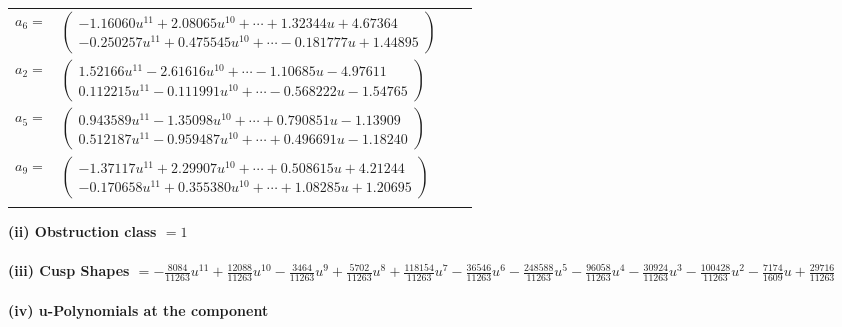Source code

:\documentclass[1p]{elsarticle_modified}
\theoremstyle{definition}
\begin{document}
\begin{tabular}{m{7pt} m{180pt} m{7pt} m{180pt} }
\flushright $a_{6}=$&$\begin{pmatrix}-1.16060 u^{11}+2.08065 u^{10}+\cdots+1.32344 u+4.67364\\-0.250257 u^{11}+0.475545 u^{10}+\cdots-0.181777 u+1.44895\end{pmatrix}$ \\
\flushright $a_{2}=$&$\begin{pmatrix}1.52166 u^{11}-2.61616 u^{10}+\cdots-1.10685 u-4.97611\\0.112215 u^{11}-0.111991 u^{10}+\cdots-0.568222 u-1.54765\end{pmatrix}$ \\
\flushright $a_{5}=$&$\begin{pmatrix}0.943589 u^{11}-1.35098 u^{10}+\cdots+0.790851 u-1.13909\\0.512187 u^{11}-0.959487 u^{10}+\cdots+0.496691 u-1.18240\end{pmatrix}$ \\
\flushright $a_{9}=$&$\begin{pmatrix}-1.37117 u^{11}+2.29907 u^{10}+\cdots+0.508615 u+4.21244\\-0.170658 u^{11}+0.355380 u^{10}+\cdots+1.08285 u+1.20695\end{pmatrix}$\\&\end{tabular}
\flushleft \textbf{(ii) Obstruction class $= 1$}\\~\\
\flushleft \textbf{(iii) Cusp Shapes $= -\frac{8084}{11263} u^{11}+\frac{12088}{11263} u^{10}-\frac{3464}{11263} u^9+\frac{5702}{11263} u^8+\frac{118154}{11263} u^7-\frac{36546}{11263} u^6-\frac{248588}{11263} u^5-\frac{96058}{11263} u^4-\frac{30924}{11263} u^3-\frac{100428}{11263} u^2-\frac{7174}{1609} u+\frac{29716}{11263}$}\\~\\
\newpage\renewcommand{\arraystretch}{1}
\flushleft \textbf{(iv) u-Polynomials at the component}\newline \\
\end{document}
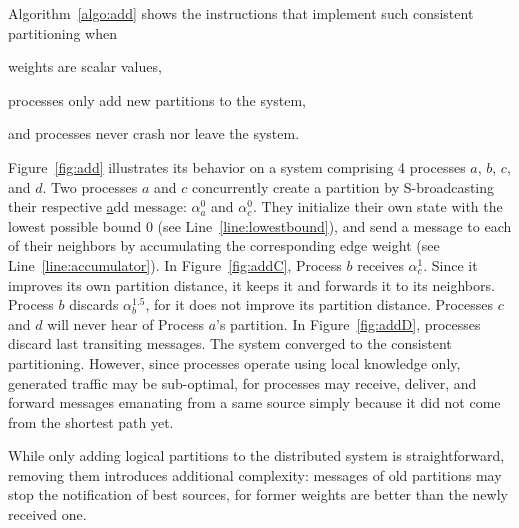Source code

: Algorithm~\ref{algo:add} shows the instructions that implement such
consistent partitioning when
\begin{inparaenum}[(i)]
\item weights are scalar values,
\item processes only add new partitions to the system,
\item and processes never crash nor leave the system.
\end{inparaenum}
 Figure~\ref{fig:add} illustrates its behavior on a system comprising
 4 processes $a$, $b$, $c$, and $d$. Two processes $a$ and $c$
 concurrently create a partition by S-broadcasting their respective
 \underline{a}dd message: $\alpha_a^0$ and $\alpha_c^0$. They
 initialize their own state with the lowest possible bound $0$ (see
 Line~\ref{line:lowestbound}), and send a message to each of their
 neighbors by accumulating the corresponding edge weight (see
 Line~\ref{line:accumulator}). In Figure~\ref{fig:addC}, Process $b$
 receives $\alpha_{c}^{1}$. Since it improves its own partition
 distance, it keeps it and forwards it to its neighbors. Process $b$
 discards $\alpha_{b}^{1.5}$, for it does not improve its partition
 distance. Processes $c$ and $d$ will never hear of Process $a$'s
 partition.  In Figure~\ref{fig:addD}, processes discard last
 transiting messages. The system converged to the consistent
 partitioning. However, since processes operate using local knowledge
 only, generated traffic may be sub-optimal, for processes may
 receive, deliver, and forward messages emanating from a same source
 simply because it did not come from the shortest path yet.



While only adding logical partitions to the distributed system is
straightforward, removing them introduces additional complexity:
messages of old partitions may stop the notification of best sources,
for former weights are better than the newly received one.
※ ※ ※
**WHAT YOU WILL DO**
With images omitted, retype the data word for word.

**TASK SOLUTION**
Source code

:\documentclass[1p]{elsarticle_modified}
\theoremstyle{definition}
\begin{document}
\begin{tabular}{m{7pt} m{180pt} m{7pt} m{180pt} }
\flushright $a_{6}=$&$\begin{pmatrix}-1.16060 u^{11}+2.08065 u^{10}+\cdots+1.32344 u+4.67364\\-0.250257 u^{11}+0.475545 u^{10}+\cdots-0.181777 u+1.44895\end{pmatrix}$ \\
\flushright $a_{2}=$&$\begin{pmatrix}1.52166 u^{11}-2.61616 u^{10}+\cdots-1.10685 u-4.97611\\0.112215 u^{11}-0.111991 u^{10}+\cdots-0.568222 u-1.54765\end{pmatrix}$ \\
\flushright $a_{5}=$&$\begin{pmatrix}0.943589 u^{11}-1.35098 u^{10}+\cdots+0.790851 u-1.13909\\0.512187 u^{11}-0.959487 u^{10}+\cdots+0.496691 u-1.18240\end{pmatrix}$ \\
\flushright $a_{9}=$&$\begin{pmatrix}-1.37117 u^{11}+2.29907 u^{10}+\cdots+0.508615 u+4.21244\\-0.170658 u^{11}+0.355380 u^{10}+\cdots+1.08285 u+1.20695\end{pmatrix}$\\&\end{tabular}
\flushleft \textbf{(ii) Obstruction class $= 1$}\\~\\
\flushleft \textbf{(iii) Cusp Shapes $= -\frac{8084}{11263} u^{11}+\frac{12088}{11263} u^{10}-\frac{3464}{11263} u^9+\frac{5702}{11263} u^8+\frac{118154}{11263} u^7-\frac{36546}{11263} u^6-\frac{248588}{11263} u^5-\frac{96058}{11263} u^4-\frac{30924}{11263} u^3-\frac{100428}{11263} u^2-\frac{7174}{1609} u+\frac{29716}{11263}$}\\~\\
\newpage\renewcommand{\arraystretch}{1}
\flushleft \textbf{(iv) u-Polynomials at the component}\newline \\
\end{document}
Source code

: Algorithm~\ref{algo:add} shows the instructions that implement such
consistent partitioning when
\begin{inparaenum}[(i)]
\item weights are scalar values,
\item processes only add new partitions to the system,
\item and processes never crash nor leave the system.
\end{inparaenum}
 Figure~\ref{fig:add} illustrates its behavior on a system comprising
 4 processes $a$, $b$, $c$, and $d$. Two processes $a$ and $c$
 concurrently create a partition by S-broadcasting their respective
 \underline{a}dd message: $\alpha_a^0$ and $\alpha_c^0$. They
 initialize their own state with the lowest possible bound $0$ (see
 Line~\ref{line:lowestbound}), and send a message to each of their
 neighbors by accumulating the corresponding edge weight (see
 Line~\ref{line:accumulator}). In Figure~\ref{fig:addC}, Process $b$
 receives $\alpha_{c}^{1}$. Since it improves its own partition
 distance, it keeps it and forwards it to its neighbors. Process $b$
 discards $\alpha_{b}^{1.5}$, for it does not improve its partition
 distance. Processes $c$ and $d$ will never hear of Process $a$'s
 partition.  In Figure~\ref{fig:addD}, processes discard last
 transiting messages. The system converged to the consistent
 partitioning. However, since processes operate using local knowledge
 only, generated traffic may be sub-optimal, for processes may
 receive, deliver, and forward messages emanating from a same source
 simply because it did not come from the shortest path yet.



While only adding logical partitions to the distributed system is
straightforward, removing them introduces additional complexity:
messages of old partitions may stop the notification of best sources,
for former weights are better than the newly received one.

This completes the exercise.